Durante o regime nazista na Alemanha, experimentos de castração química e cirúrgica também foram realizados em prisioneiros.
A biologização dos desejos, da sexualidade, da orientação sexual, do gênero, da potência e da libido têm sido uma chave para variadas narrativas da extrema direita ao longo da história, mas tem ganhado força atualmente. É o homem que só é homem se tiver um pênis, a mulher que só é mulher se tiver uma vagina, a orientação sexual fixada nas genitálias, os úteros que deveriam estar à disposição da reprodução independente da vontade das pessoas acopladas a eles, as festas de testosterona do Vale do Silício como um culto à masculinidade, o High-T Department of War de Trump, o determinismo genético a lista é longa e perigosa.
Outra característica dessas narrativas é a de oferecer soluções fáceis, quase mágicas e imediatas para problemas complexos. Como disse a coordenadora institucional do Fórum Brasileiro de Segurança Pública, Juliana Martins, em entrevista ao Podcast Pauta Pública, os crimes sexuais no Brasil estão ligados mais à cultura que à biologia. As violências tanto contra as mulheres quanto contra crianças e adolescentes, nesse contexto sexual, são resultado de um processo histórico de naturalização dessas violências, que têm uma construção cultural e social na base de tudo isso definiu.

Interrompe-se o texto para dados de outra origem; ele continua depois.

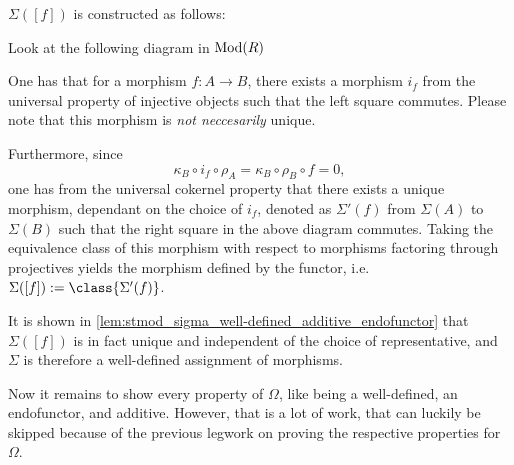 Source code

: \begin{remark}
    \label{rem:stmod_sigma_f}
    \( \Sigma([f]) \) is constructed as follows:

    Look at the following diagram in \( \operatorname{Mod}(R) \)
    \begin{center}
    \end{center}

    One has that for a morphism \( f: A \to B \), there exists a morphism \( i_f \) from the universal property of injective objects such that the left square commutes. Please note that this morphism is \emph{not neccesarily} unique.

    Furthermore, since
    \[
        \kappa_B \circ i_f \circ \rho_A = \kappa_B \circ \rho_B \circ f = 0,
    \]
    one has from the universal cokernel property that there exists a unique morphism, dependant on the choice of \( i_f \), denoted as \( \Sigma'(f) \) from \( \Sigma(A) \) to \( \Sigma(B) \) such that the right square in the above diagram commutes. Taking the equivalence class of this morphism with respect to morphisms factoring through projectives yields the morphism defined by the functor, i.e. \( \Sigma([f]) := \class{\Sigma'(f)} \).

    It is shown in \autoref{lem:stmod_sigma_well-defined_additive_endofunctor} that \( \Sigma([f]) \) is in fact unique and independent of the choice of representative, and \( \Sigma \) is therefore a well-defined assignment of morphisms.
\end{remark}

Now it remains to show every property of \( \Omega \), like being a well-defined, an endofunctor, and additive. However, that is a lot of work, that can luckily be skipped because of the previous legwork on proving the respective properties for \( \Omega \).

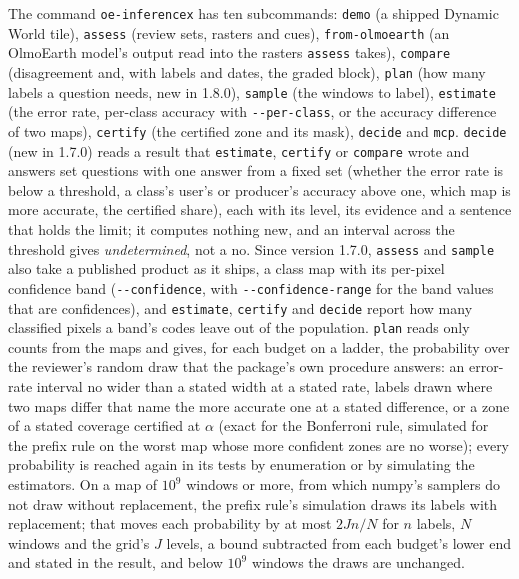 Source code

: \documentclass[11pt,a4paper]{article}
\newcommand{\code}[1]{\texttt{#1}}
\begin{document}
The command \code{oe-inferencex} has ten subcommands: \code{demo} (a shipped Dynamic World tile), \code{assess}
(review sets, rasters and cues), \code{from-olmoearth} (an OlmoEarth model's output read into the rasters
\code{assess} takes), \code{compare} (disagreement and, with labels and dates, the graded block),
\code{plan} (how many labels a question needs, new in 1.8.0), \code{sample} (the windows to label), \code{estimate} (the error rate, per-class accuracy with \code{-{}-per-class}, or
the accuracy difference of two maps), \code{certify} (the certified zone and its mask), \code{decide} and \code{mcp}.
\code{decide} (new in 1.7.0) reads a result that \code{estimate}, \code{certify} or \code{compare} wrote and answers set questions
with one answer from a fixed set (whether the error rate is below a threshold, a class's user's or producer's accuracy
above one, which map is more accurate, the certified share), each with its level, its evidence and a sentence that
holds the limit; it computes nothing new, and an interval across the threshold gives \emph{undetermined}, not a no.
Since version 1.7.0, \code{assess} and \code{sample} also take a published product as it ships, a class map with
its per-pixel confidence band (\code{-{}-confidence}, with \code{-{}-confidence-range} for the band values that are
confidences), and \code{estimate}, \code{certify} and \code{decide} report how many classified pixels a band's codes
leave out of the population. \code{plan} reads only counts from the maps and gives, for each budget on a ladder,
the probability over the reviewer's random draw that the package's own procedure answers: an error-rate interval no
wider than a stated width at a stated rate, labels drawn where two maps differ that name the more accurate one at a
stated difference, or a zone of a stated coverage certified at $\alpha$ (exact for the Bonferroni rule, simulated for
the prefix rule on the worst map whose more confident zones are no worse); every probability is reached again in its
tests by enumeration or by simulating the estimators. On a map of $10^9$ windows or more, from which numpy's samplers
do not draw without replacement, the prefix rule's simulation draws its labels with replacement; that moves each
probability by at most $2Jn/N$ for $n$ labels, $N$ windows and the grid's $J$ levels, a bound subtracted from each
budget's lower end and stated in the result, and below $10^9$ windows the draws are unchanged.
\end{document}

Não existe um hormônio que carrega em si códigos de instrução para cometer um crime e diversos estudos psicológicos e mesmo criminológicos apontam que a motivação principal por trás dos crimes sexuais não é a satisfação de um impulso, mas a busca por controle, poder, dominação e humilhação das vítimas. Faz porque pode. Porque é mais forte. Porque acha que tem posse. É preciso evitar a violência antes que ela aconteça e isso pede outros tipos de políticas públicas.
Lacan costumava dizer que a anatomia não é o destino. Para ele, o que define a sexualidade humana é como o sujeito se posiciona diante da linguagem. Os hormônios podem ditar a intensidade de um impulso decorrente da libido ou da agressividade física de base, mas é a mente humana, moldada pela cultura, escolhas e valores, que decide como canalizar essa energia. A violência sexual é um ato de dominação, poder e falta de consentimento, legitimada social e culturalmente. Não um mero processo biológico controlável.